Nelle vite dei “padri del deserto” si racconta di un monaco che, a forza di digiunare, si era fatto fama di asceta; ma temendo di cadere in superbia, decise di chiedere consiglio a un monaco ritenuto santo.
Lo trovò che stava pregando e impagliando cesti: così sedette accanto a lui e gli espose i suoi dubbi, aspettando che terminasse le orazioni per avere la risposta.
Ma l’attesa si prolungò così tanto che decise di interrompere il silenzio e disse: “Abba, beneditemi, perché devo andare”. L’altro gli rispose: “Hai educato la tua bocca a non nutrirsi, ma non le tue orecchie. Va’ e impara a far digiunare anche l’udito, custodendo il silenzio”.
Mi è venuto in mente questo “apoftegma” ascoltando un tale che davanti a un gruppo di persone, si vantava di aver vinto la dipendenza dal gioco che l’aveva rovinato: “Sono riuscito a uscire dal vizio grazie alla mia forza di volontà, perché volere è potere!”.

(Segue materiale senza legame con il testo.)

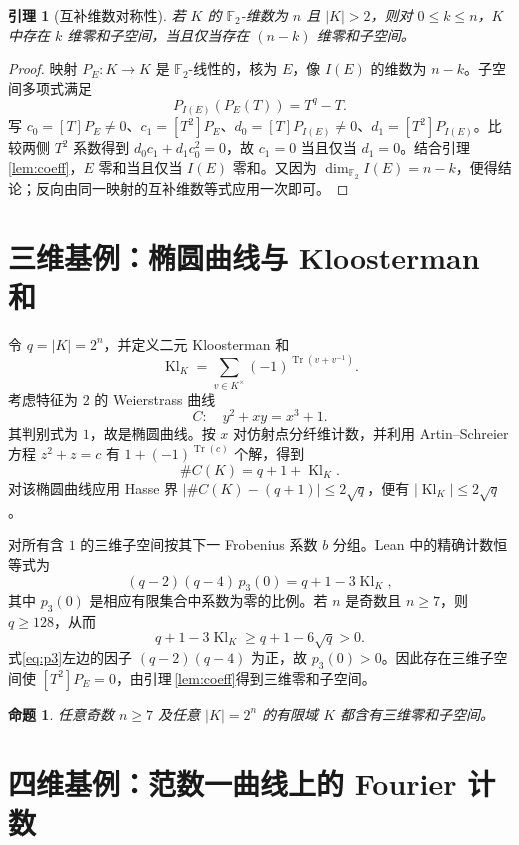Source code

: \documentclass[UTF8,a4paper,11pt]{ctexart}
\numberwithin{equation}{section}
\newtheorem{lemma}[theorem]{引理}
\newtheorem{proposition}[theorem]{命题}
\theoremstyle{definition}
\theoremstyle{remark}
\newcommand{\Ftwo}{\mathbb F_2}
\newcommand{\tr}{\operatorname{Tr}}
\newcommand{\dimf}{\dim_{\Ftwo}}
\begin{document}
\begin{lemma}[互补维数对称性]\label{lem:complement}
若 $K$ 的 $\Ftwo$-维数为 $n$ 且 $|K|>2$，则对 $0\le k\le n$，$K$ 中存在 $k$ 维零和子空间，当且仅当存在 $(n-k)$ 维零和子空间。
\end{lemma}
\begin{proof}
映射 $P_E:K\to K$ 是 $\Ftwo$-线性的，核为 $E$，像 $I(E)$ 的维数为 $n-k$。子空间多项式满足
\[
 P_{I(E)}(P_E(T))=T^q-T.
\]
写 $c_0=[T]P_E\ne0$、$c_1=[T^2]P_E$、$d_0=[T]P_{I(E)}\ne0$、$d_1=[T^2]P_{I(E)}$。比较两侧 $T^2$ 系数得到 $d_0c_1+d_1c_0^2=0$，故 $c_1=0$ 当且仅当 $d_1=0$。结合引理\,\ref{lem:coeff}，$E$ 零和当且仅当 $I(E)$ 零和。又因为 $\dimf I(E)=n-k$，便得结论；反向由同一映射的互补维数等式应用一次即可。
\end{proof}

\section{三维基例：椭圆曲线与 Kloosterman 和}

令 $q=|K|=2^n$，并定义二元 Kloosterman 和
\[
 \operatorname{Kl}_K=\sum_{v\in K^\times}(-1)^{\tr(v+v^{-1})}.
\]
考虑特征为 $2$ 的 Weierstrass 曲线
\[
 C:\quad y^2+xy=x^3+1.
\]
其判别式为 $1$，故是椭圆曲线。按 $x$ 对仿射点分纤维计数，并利用 Artin--Schreier 方程 $z^2+z=c$ 有 $1+(-1)^{\tr(c)}$ 个解，得到
\[
 \#C(K)=q+1+\operatorname{Kl}_K.
\]
对该椭圆曲线应用 Hasse 界\cite{Silverman} $|\#C(K)-(q+1)|\le2\sqrt q$，便有 $|\operatorname{Kl}_K|\le2\sqrt q$。

对所有含 $1$ 的三维子空间按其下一 Frobenius 系数 $b$ 分组。Lean 中的精确计数恒等式为
\begin{equation}\label{eq:p3}
 (q-2)(q-4)\,p_3(0)=q+1-3\operatorname{Kl}_K,
\end{equation}
其中 $p_3(0)$ 是相应有限集合中系数为零的比例。若 $n$ 是奇数且 $n\ge7$，则 $q\ge128$，从而
\[
 q+1-3\operatorname{Kl}_K\ge q+1-6\sqrt q>0.
\]
式\eqref{eq:p3}左边的因子 $(q-2)(q-4)$ 为正，故 $p_3(0)>0$。因此存在三维子空间使 $[T^2]P_E=0$，由引理\,\ref{lem:coeff}得到三维零和子空间。

\begin{proposition}\label{prop:k3}
任意奇数 $n\ge7$ 及任意 $|K|=2^n$ 的有限域 $K$ 都含有三维零和子空间。
\end{proposition}

\section{四维基例：范数一曲线上的 Fourier 计数}
\end{document}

Ma un altro dei presenti, suo compagno di avventure (e di vizi), gli fece notare: “Guarda che tu non sei uscito dalla dipendenza, ma l’hai solo cambiata. È vero che non giochi più alle macchinette, ma è altrettanto vero che ora stai attaccato tutto il giorno allo smartphone”. Perché una delle astuzie del vizio è che sa riciclarsi così bene, da riuscire a sembrare una virtù.